A Copa do Mundo 2010 foi dos infográficos.
Durante esta semana, após a poeira baixar, algumas publicações trouxeram à tona informações dos bastidores da cobertura na web.
Em um post, a equipe de desenvolvimento do NYTimes revela que o infográfico The Live Tracker foi um dos mais difíceis de ser criado. Além de poder ser embutido em qualquer site externo ao do NYTimes (ter código de embed), o infográfico tinha informações que eram atualizadas a cada 15 segundos. Ou seja, era um “infográfico dinâmico” que mudava conforme o andamento da partida.
Para dinamizar, uma parceria foi fechada com a Match Analysis, empresa responsável por fornecer ferramentas de estatísticas para diversos times profissionais de futebol.
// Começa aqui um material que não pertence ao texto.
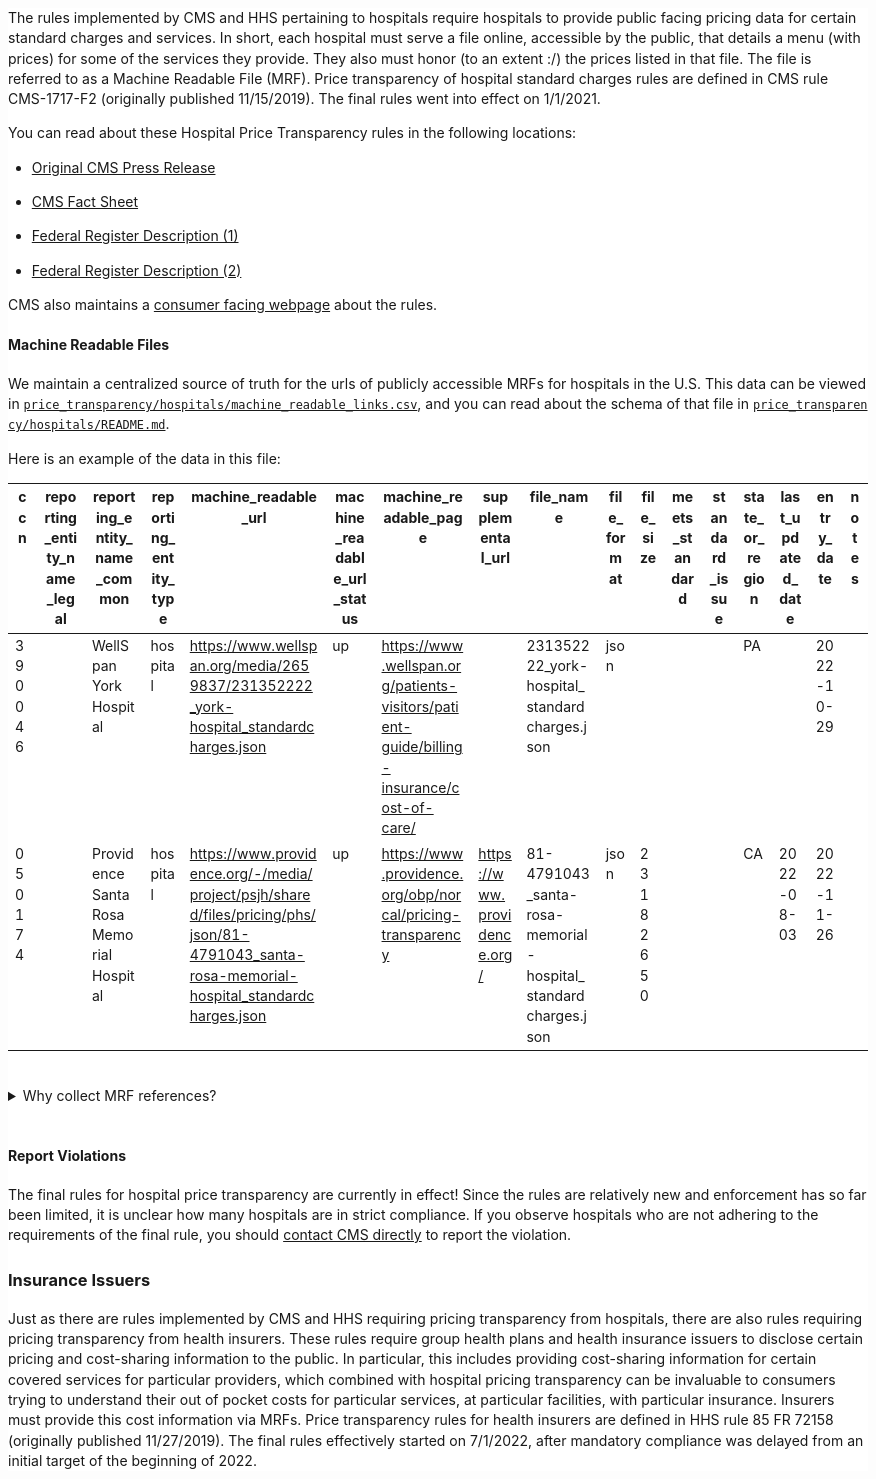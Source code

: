 The rules implemented by CMS and HHS pertaining to hospitals require hospitals to provide public facing pricing data for certain standard charges and services. In short, each hospital must serve a file online, accessible by the public, that details a menu (with prices) for some of the services they provide. They also must honor (to an extent :/) the prices listed in that file. The file is referred to as a Machine Readable File (MRF). Price transparency of hospital standard charges rules are defined in CMS rule CMS-1717-F2 (originally published 11/15/2019). The final rules went into effect on 1/1/2021.

You can read about these Hospital Price Transparency rules in the following locations:

- [Original CMS Press Release](https://www.cms.gov/newsroom/fact-sheets/cy-2020-hospital-outpatient-prospective-payment-system-opps-policy-changes-hospital-price)

- [CMS Fact Sheet](https://www.hhs.gov/sites/default/files/cms-1717-f2.pdf)

- [Federal Register Description (1)](https://www.federalregister.gov/documents/2019/11/27/2019-24931/medicare-and-medicaid-programs-cy-2020-hospital-outpatient-pps-policy-changes-and-payment-rates-and#p-1010)

- [Federal Register Description (2)](https://www.govinfo.gov/content/pkg/FR-2019-11-27/pdf/2019-24931.pdf)

CMS also maintains a [consumer facing webpage](https://www.cms.gov/hospital-price-transparency) about the rules.

#### Machine Readable Files

We maintain a centralized source of truth for the urls of publicly accessible MRFs for hospitals in the U.S. This data can be viewed in [`price_transparency/hospitals/machine_readable_links.csv`](./price_transparency/hospitals/machine_readable_links.csv), and you can read about the schema of that file in [`price_transparency/hospitals/README.md`](./price_transparency/hospitals/README.md).

Here is an example of the data in this file:

| ccn| reporting_entity_name_legal| reporting_entity_name_common | reporting_entity_type | machine_readable_url | machine_readable_url_status | machine_readable_page | supplemental_url | file_name | file_format | file_size | meets_standard | standard_issue | state_or_region | last_updated_date | entry_date | notes |
| ---|---| --- | --- | ---- | ---- | --- |---- | --- | --- | --- | --- | --- | --- | ----| --- | --- |
| 390046 | | WellSpan York Hospital | hospital | https://www.wellspan.org/media/2659837/231352222_york-hospital_standardcharges.json |up |https://www.wellspan.org/patients-visitors/patient-guide/billing-insurance/cost-of-care/ |  | 231352222_york-hospital_standardcharges.json | json |  | | |PA | |2022-10-29| |
| 050174 | |Providence Santa Rosa Memorial Hospital |hospital |https://www.providence.org/-/media/project/psjh/shared/files/pricing/phs/json/81-4791043_santa-rosa-memorial-hospital_standardcharges.json |up |https://www.providence.org/obp/norcal/pricing-transparency |https://www.providence.org/ | 81-4791043_santa-rosa-memorial-hospital_standardcharges.json | json |23182650 | | |CA |2022-08-03 |2022-11-26| |

<br/>
<details><summary>Why collect MRF references?</summary></details>
<br/>

#### Report Violations

The final rules for hospital price transparency are currently in effect! Since the rules are relatively new and enforcement has so far been limited, it is unclear how many hospitals are in strict compliance. If you observe hospitals who are not adhering to the requirements
of the final rule, you should [contact CMS directly](https://www.cms.gov/hospital-price-transparency/contact-us) to report the violation.

### Insurance Issuers

Just as there are rules implemented by CMS and HHS requiring pricing transparency from hospitals, there are also rules requiring pricing transparency from health insurers. These rules require group health plans and health insurance issuers to disclose certain pricing and cost-sharing information to the public. In
particular, this includes providing cost-sharing information for certain covered services for particular providers, which combined with hospital pricing transparency can be invaluable to consumers trying to understand their out of pocket costs for particular services, at particular facilities, with particular insurance. Insurers must provide this cost information via MRFs. Price transparency rules for health insurers are defined in HHS rule 85 FR 72158 (originally published 11/27/2019). The final rules effectively started on 7/1/2022, after mandatory compliance was delayed from an initial target of the beginning of 2022.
Outro desafio foi o infográfico que, diariamente, mostrava quais jogadores eram mais citados no Facebook. Uma das dificuldades era lidar com termos parecidos ou iguais nas mensagens da rede social. Por exemplo, dois jogadores que tinham o mesmo sobrenome. No caso, o NYTimes recebeu um suporte exclusivo do Facebook para minimizar esse problema.
O Boston Globe, por sua vez, trabalhou com a participação da audiência. Um mês antes da Copa, a publicação perguntou aos seus leitores quem gostaria de participar da cobertura do campeonato de futebol. Um questionário foi colocado no ar e depois as propostas analisadas. Ou seja, foi feito um pré-cadastro, uma pré-seleção, semelhante ao que a TV Cultura fez no Brasil durante a cobertura participativa da Virada Cultural, em 2008.
Essa participação no Boston Globe resultou em fotos e relatos exclusivos enviados por leitores do jornal que estavam na África do Sul.
As equipes das duas publicações são unânimes em afirmar que a cobertura da Copa 2010 foi uma grande oportunidade de aprendizado.